What is the Annual Percentage Rate (APR)?
While considering a mortgage, there are many kinds of payments and costs, as well as definitions & terms, for you to review and be aware of. One such term is the Annual Percentage Rate or APR.
APR refers to the total costs associated with a mortgage loan for one year of borrowing. This includes interest payments, closing costs, and other associated fees that you accumulate with a mortgage over the course of a year. Another cost included in APR is origination fees, which includes fees for applying, processing, and underwriting. Lenders and other financial institutions are required to release APRs to borrowers because of the Truth in Lending Act (TILA) of 1968.
APR vs. Interest Rates
APR compiles multiple factors into one metric, represented as a percentage rate of interest. An interest rate is but one aspect of a mortgage loan, and it is also one of the factors rolled into the calculation of APR (as yearly interest costs). By nature of being a combined metric, APR is typically higher than the regular monthly interest rate.

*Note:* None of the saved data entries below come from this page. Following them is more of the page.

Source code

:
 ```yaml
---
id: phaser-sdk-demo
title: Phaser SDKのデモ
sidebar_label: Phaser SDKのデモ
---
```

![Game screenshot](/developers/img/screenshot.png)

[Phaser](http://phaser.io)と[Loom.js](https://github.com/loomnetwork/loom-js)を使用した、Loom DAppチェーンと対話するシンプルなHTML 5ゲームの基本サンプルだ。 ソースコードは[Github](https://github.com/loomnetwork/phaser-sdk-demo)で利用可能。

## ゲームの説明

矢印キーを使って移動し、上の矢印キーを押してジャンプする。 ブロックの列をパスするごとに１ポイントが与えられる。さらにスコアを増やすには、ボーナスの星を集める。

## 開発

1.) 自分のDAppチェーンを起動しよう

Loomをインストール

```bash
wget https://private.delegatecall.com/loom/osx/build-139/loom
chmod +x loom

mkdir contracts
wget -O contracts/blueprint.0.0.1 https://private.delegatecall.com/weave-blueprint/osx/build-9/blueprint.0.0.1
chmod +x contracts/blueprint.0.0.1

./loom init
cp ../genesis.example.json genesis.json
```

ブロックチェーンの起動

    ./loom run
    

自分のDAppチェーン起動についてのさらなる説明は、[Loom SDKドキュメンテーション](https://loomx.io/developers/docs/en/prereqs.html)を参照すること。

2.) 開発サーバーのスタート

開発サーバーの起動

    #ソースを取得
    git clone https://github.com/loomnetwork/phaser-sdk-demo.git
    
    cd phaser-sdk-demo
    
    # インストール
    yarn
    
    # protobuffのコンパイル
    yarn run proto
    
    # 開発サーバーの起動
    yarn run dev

APR can vary from lender to lender, as each lender tends to use its own fee structures. Additionally, when APR is calculated it is assumed that the mortgage will be paid off in full and on time. If you are planning on moving soon after purchasing the home or even refinancing, using APR to compare different loan offers may be unhelpful. APR also doesn’t help you compare mortgages with an adjustable-rate (ARM), as it is calculated assuming a fixed-rate mortgage.